François Hollande et Mariano Rajoy, entourés d'une vingtaine de ministres, ont rendez-vous lundi à l'Elysée pour un sommet franco-espagnol dominé par la relance de la croissance en Europe et la question, très sensible en Espagne, des interconnexions énergétiques.
Paris et Madrid entendent pousser une nouvelle fois les feux de la croissance alors que la Commission européenne nouvellement formée a dévoilé mercredi son projet phare: un plan visant à mobiliser 315 milliards d'euros pour booster les investissements.
Avides de subsides, Paris et Madrid sont également intéressés par ce plan. L'économie espagnole se remet péniblement du cataclysme provoqué par l'éclatement de sa bulle immobilière avec un chômage en léger recul mais qui frappe toujours près d'un quart de sa population active tandis que la France bataille pour contenir ses déficits publics et un chômage qui ne cesse de croître.
Le président français et le chef du gouvernement espagnol devraient ainsi appeler lors de leur conférence de presse commune, lundi à l'Elysée, à "une mise en œuvre rapide du plan Juncker" et à son "amplification" afin de parvenir à une véritable "politique européenne d'investissements productifs", confie-t-on à Paris.

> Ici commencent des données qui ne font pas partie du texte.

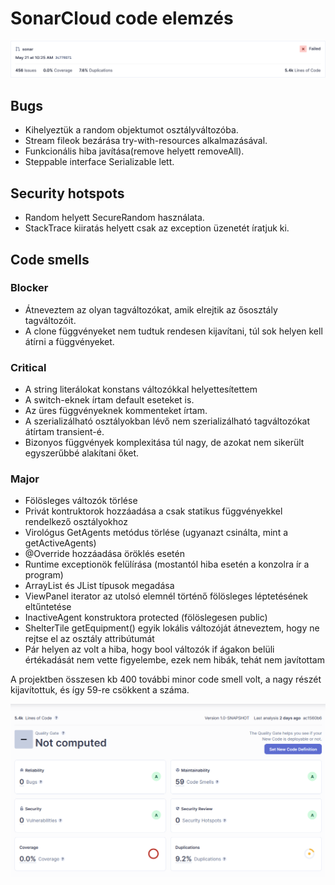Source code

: # SonarCloud code elemzés

![SonarCloud analysis before](./sonar-before.png)

## Bugs

- Kihelyeztük a random objektumot osztályváltozóba.
- Stream fileok bezárása try-with-resources alkalmazásával.
- Funkcionális hiba javítása(remove helyett removeAll).
- Steppable interface Serializable lett.

## Security hotspots

- Random helyett SecureRandom használata.
- StackTrace kiiratás helyett csak az exception üzenetét íratjuk ki.

## Code smells

### Blocker

- Átneveztem az olyan tagváltozókat, amik elrejtik az ősosztály tagváltozóit.
- A clone függvényeket nem tudtuk rendesen kijavítani, túl sok helyen kell átírni a függvényeket.

### Critical

- A string literálokat konstans változókkal helyettesítettem
- A switch-eknek írtam default eseteket is.
- Az üres függvényeknek kommenteket írtam.
- A szerializálható osztályokban lévő nem szerializálható tagváltozókat átírtam transient-é.
- Bizonyos függvények komplexitása túl nagy, de azokat nem sikerült egyszerűbbé alakítani őket.

### Major

- Fölösleges változók törlése
- Privát kontruktorok hozzáadása a csak statikus függvényekkel rendelkező osztályokhoz
- Virológus GetAgents metódus törlése (ugyanazt csinálta, mint a getActiveAgents)
- @Override hozzáadása öröklés esetén
- Runtime exceptionök felülírása (mostantól hiba esetén a konzolra ír a program)
- ArrayList és JList típusok megadása
- ViewPanel iterator az utolsó elemnél történő fölösleges léptetésének eltűntetése
- InactiveAgent konstruktora protected (fölöslegesen public)
- ShelterTile getEquipment() egyik lokális változóját átneveztem, hogy ne rejtse el az osztály attribútumát
- Pár helyen az volt a hiba, hogy bool változók if ágakon belüli értékadását nem vette figyelembe, ezek nem hibák, tehát nem javítottam

A projektben összesen kb 400 további minor code smell volt, a nagy részét kijavítottuk, és így 59-re csökkent a száma.

![SonarCloud analysis after](./sonar-after.png)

L'objectif serait de boucler dès le sommet européen de la mi-décembre le tour de table du plan concocté par le nouveau président de la Commission, Jean-Claude Juncker, afin que les premiers investissements puissent être financés dès l'an prochain.
"Nous nous retrouvons à chaque étape avec l'Espagne pour alerter sur le fait que la situation est sérieuse, que la croissance est trop basse, que l'inflation est exceptionnellement faible, que le chômage et les dettes sont trop élevés et qu'il faut donc agir", fait-on valoir de même source.
- Antenne du Centre Pompidou à Malaga -
Second thème au cœur de ce 24e sommet franco-espagnol: les interconnexions des réseaux d'électricité et de gaz français et espagnols. Isolée des réseaux européens, la péninsule ibérique espère financer la construction d'interconnexions transpyrénéennes par le biais du plan Juncker.
Ces projets poursuivent plusieurs objectifs: désenclaver les réseaux espagnols, parer les pics de consommation, concourir à l'indépendance énergétique de l'UE, enjeu plus crucial encore depuis la crise ukrainienne, optimiser le "mix énergétique" entre énergies renouvelables, surabondantes en Espagne, nucléaire et fossiles...
Recevant le nouveau roi d'Espagne, Felipe VI, et la reine Letizia, en juillet à l'Elysée, François Hollande avait loué ces "projets ambitieux", évoquant l'interconnexion électrique dans le golfe de Gascogne, encore à l'étude, et le triplement des capacités d'interconnexion gazière depuis 2010.
La seule ligne à très haute tension qui doit être mise en service début 2015 entre Baixas (Pyrénées-Orientales) et Santa Llogaia (Catalogne) permettra de doubler la capacité d'échanges d’électricité, ainsi portée à 2.800 mégawatts, l'équivalent de la production d'une centrale nucléaire EPR.
Avec un nouveau Commissaire européen à l'énergie et au climat espagnol, Miguel Arias Canete, Paris estime que "le moment est venu de reprendre des initiatives". La France y voit aussi une opportunité pour réduire les émissions de gaz à effet de serre dans la perspective de la Conférence mondiale sur le climat qu'elle accueillera fin 2015.
En attendant, un "séminaire de haut niveau" rassemblant toutes les parties prenantes devrait se réunir au premier semestre 2015 pour élaborer une stratégie commune autour des interconnexions énergétiques.
Lors du sommet de lundi, une déclaration commune devrait être signée à ce propos ainsi que plusieurs autres sur les questions de sécurité intérieure et de justice, grand classique de la relation franco-espagnole, de la protection des droits d'auteur à l'ère numérique ou de la culture. Le Grand Palais accueillera l'an prochain à Paris une exposition Velasquez tandis que le Centre Pompidou ouvrira une antenne à Malaga.